◆ **DIRECTIONS**
Return all the lines below in which the string "Studio" appears.

◆ **DATA IN THIS EXERCISE**
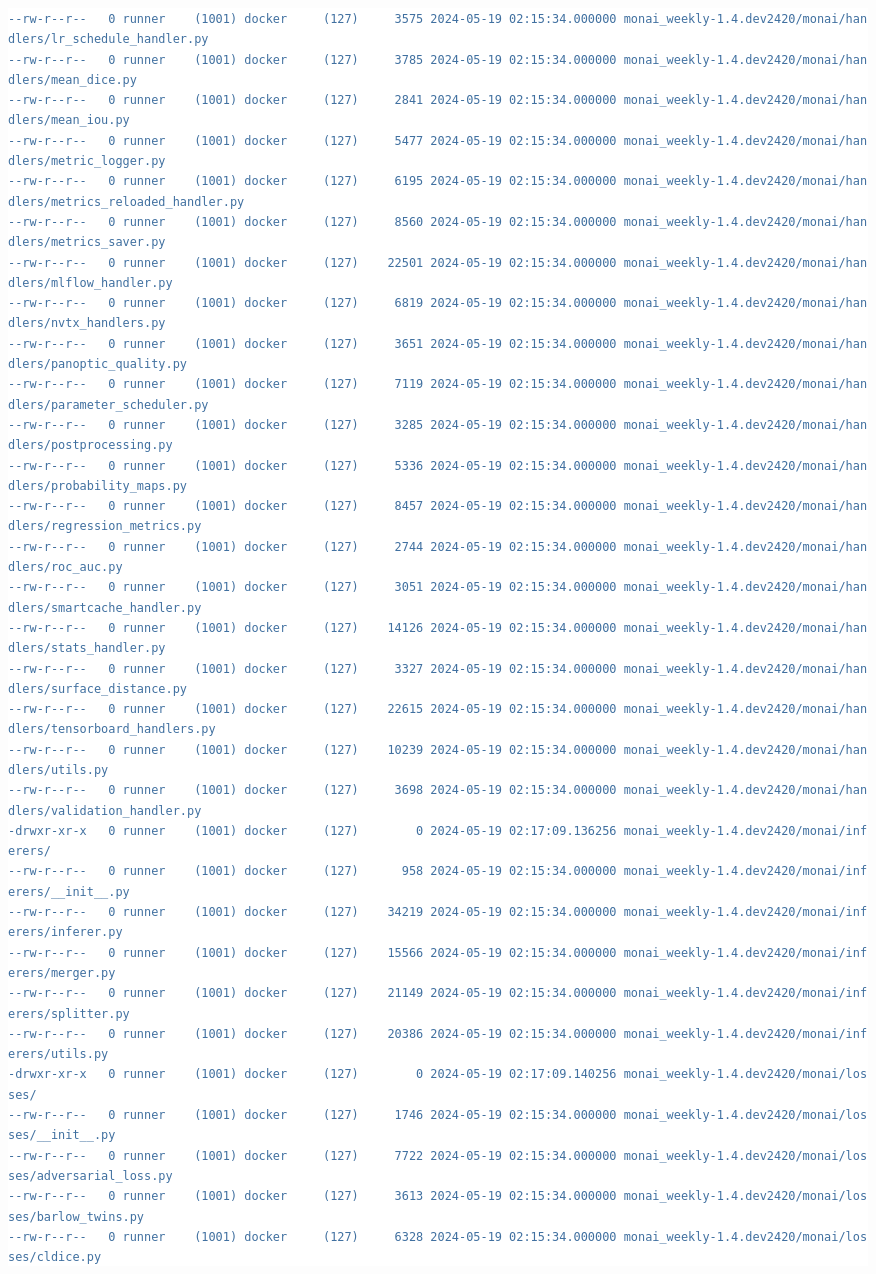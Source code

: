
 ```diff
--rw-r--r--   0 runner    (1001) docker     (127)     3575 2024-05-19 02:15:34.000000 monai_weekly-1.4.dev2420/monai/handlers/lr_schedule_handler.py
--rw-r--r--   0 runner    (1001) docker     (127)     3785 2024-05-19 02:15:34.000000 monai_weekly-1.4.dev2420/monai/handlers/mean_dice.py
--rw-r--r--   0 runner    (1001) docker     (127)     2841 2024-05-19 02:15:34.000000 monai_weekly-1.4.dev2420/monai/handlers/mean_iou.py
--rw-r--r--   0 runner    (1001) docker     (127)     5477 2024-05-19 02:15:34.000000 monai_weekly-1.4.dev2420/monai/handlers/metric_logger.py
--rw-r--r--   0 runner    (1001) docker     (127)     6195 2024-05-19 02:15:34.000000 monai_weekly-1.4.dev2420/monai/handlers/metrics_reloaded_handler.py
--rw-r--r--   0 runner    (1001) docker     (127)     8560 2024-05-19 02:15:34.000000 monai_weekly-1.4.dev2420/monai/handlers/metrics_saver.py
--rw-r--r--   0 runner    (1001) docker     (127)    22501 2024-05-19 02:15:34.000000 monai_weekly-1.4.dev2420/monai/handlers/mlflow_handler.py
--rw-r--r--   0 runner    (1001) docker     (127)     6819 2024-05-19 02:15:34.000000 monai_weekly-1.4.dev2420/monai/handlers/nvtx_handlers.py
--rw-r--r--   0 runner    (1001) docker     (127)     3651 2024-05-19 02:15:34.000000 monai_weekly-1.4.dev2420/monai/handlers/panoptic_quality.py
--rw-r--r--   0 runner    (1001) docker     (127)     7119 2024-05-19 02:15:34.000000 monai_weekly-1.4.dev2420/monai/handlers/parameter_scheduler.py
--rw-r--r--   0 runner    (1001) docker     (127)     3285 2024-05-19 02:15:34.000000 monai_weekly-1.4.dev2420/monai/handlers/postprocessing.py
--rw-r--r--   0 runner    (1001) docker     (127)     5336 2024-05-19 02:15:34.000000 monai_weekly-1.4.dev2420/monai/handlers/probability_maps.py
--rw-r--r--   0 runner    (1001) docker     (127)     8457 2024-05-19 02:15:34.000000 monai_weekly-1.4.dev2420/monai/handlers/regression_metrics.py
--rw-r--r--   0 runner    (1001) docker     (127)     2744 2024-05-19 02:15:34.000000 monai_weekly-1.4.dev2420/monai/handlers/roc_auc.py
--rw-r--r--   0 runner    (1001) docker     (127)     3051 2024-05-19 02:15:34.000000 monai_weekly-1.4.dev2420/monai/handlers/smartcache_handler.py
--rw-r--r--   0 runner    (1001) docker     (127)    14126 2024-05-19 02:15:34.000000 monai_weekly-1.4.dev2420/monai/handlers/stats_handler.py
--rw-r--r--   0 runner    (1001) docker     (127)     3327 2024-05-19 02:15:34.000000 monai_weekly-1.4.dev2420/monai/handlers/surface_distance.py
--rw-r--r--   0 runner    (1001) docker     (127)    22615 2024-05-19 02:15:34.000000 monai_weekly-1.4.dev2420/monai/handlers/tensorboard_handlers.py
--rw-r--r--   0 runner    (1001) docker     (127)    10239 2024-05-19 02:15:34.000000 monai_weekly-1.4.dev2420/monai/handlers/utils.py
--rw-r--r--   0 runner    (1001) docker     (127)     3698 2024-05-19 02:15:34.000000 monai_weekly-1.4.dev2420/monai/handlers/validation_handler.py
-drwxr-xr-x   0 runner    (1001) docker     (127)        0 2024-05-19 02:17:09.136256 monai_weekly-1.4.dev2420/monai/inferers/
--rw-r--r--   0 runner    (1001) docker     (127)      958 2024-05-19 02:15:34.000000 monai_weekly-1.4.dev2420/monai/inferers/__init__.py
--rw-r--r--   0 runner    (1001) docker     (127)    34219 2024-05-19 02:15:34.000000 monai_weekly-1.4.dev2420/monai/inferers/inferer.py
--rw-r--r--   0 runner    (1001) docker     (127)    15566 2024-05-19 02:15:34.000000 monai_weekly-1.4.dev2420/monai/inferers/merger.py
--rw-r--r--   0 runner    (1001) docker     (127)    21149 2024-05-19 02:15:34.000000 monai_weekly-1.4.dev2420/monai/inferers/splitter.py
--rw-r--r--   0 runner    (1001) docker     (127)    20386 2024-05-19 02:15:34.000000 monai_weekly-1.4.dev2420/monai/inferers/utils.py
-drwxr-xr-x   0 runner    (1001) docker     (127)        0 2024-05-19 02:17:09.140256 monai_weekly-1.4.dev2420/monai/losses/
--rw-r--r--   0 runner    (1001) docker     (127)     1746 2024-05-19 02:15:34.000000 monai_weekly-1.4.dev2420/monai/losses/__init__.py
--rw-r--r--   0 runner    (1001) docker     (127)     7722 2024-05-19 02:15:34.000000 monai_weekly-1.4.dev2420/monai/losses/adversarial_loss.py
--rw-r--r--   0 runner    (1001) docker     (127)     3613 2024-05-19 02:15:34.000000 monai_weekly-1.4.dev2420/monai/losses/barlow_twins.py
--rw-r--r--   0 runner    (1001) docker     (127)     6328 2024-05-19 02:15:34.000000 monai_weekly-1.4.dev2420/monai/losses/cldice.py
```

--

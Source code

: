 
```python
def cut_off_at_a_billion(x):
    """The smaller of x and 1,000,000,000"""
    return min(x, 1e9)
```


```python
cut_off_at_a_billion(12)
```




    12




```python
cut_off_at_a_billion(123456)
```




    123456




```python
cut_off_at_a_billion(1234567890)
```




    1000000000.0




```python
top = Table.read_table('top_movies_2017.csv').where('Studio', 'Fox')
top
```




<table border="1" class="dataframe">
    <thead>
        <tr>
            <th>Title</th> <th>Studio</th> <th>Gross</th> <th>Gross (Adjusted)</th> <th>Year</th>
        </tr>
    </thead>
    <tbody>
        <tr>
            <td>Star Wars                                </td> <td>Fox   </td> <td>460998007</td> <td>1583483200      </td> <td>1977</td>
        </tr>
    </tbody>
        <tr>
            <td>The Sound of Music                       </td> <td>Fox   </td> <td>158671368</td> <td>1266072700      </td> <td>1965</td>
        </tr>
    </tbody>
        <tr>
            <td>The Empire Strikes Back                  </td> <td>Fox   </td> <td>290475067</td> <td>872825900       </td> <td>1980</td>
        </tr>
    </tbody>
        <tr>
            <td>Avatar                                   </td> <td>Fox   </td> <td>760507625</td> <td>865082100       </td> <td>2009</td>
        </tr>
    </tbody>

◆ **SOLUTION TO THE EXERCISE**
top = Table.read_table('top_movies_2017.csv').where('Studio', 'Fox')
            <th>Title</th> <th>Studio</th> <th>Gross</th> <th>Gross (Adjusted)</th> <th>Year</th>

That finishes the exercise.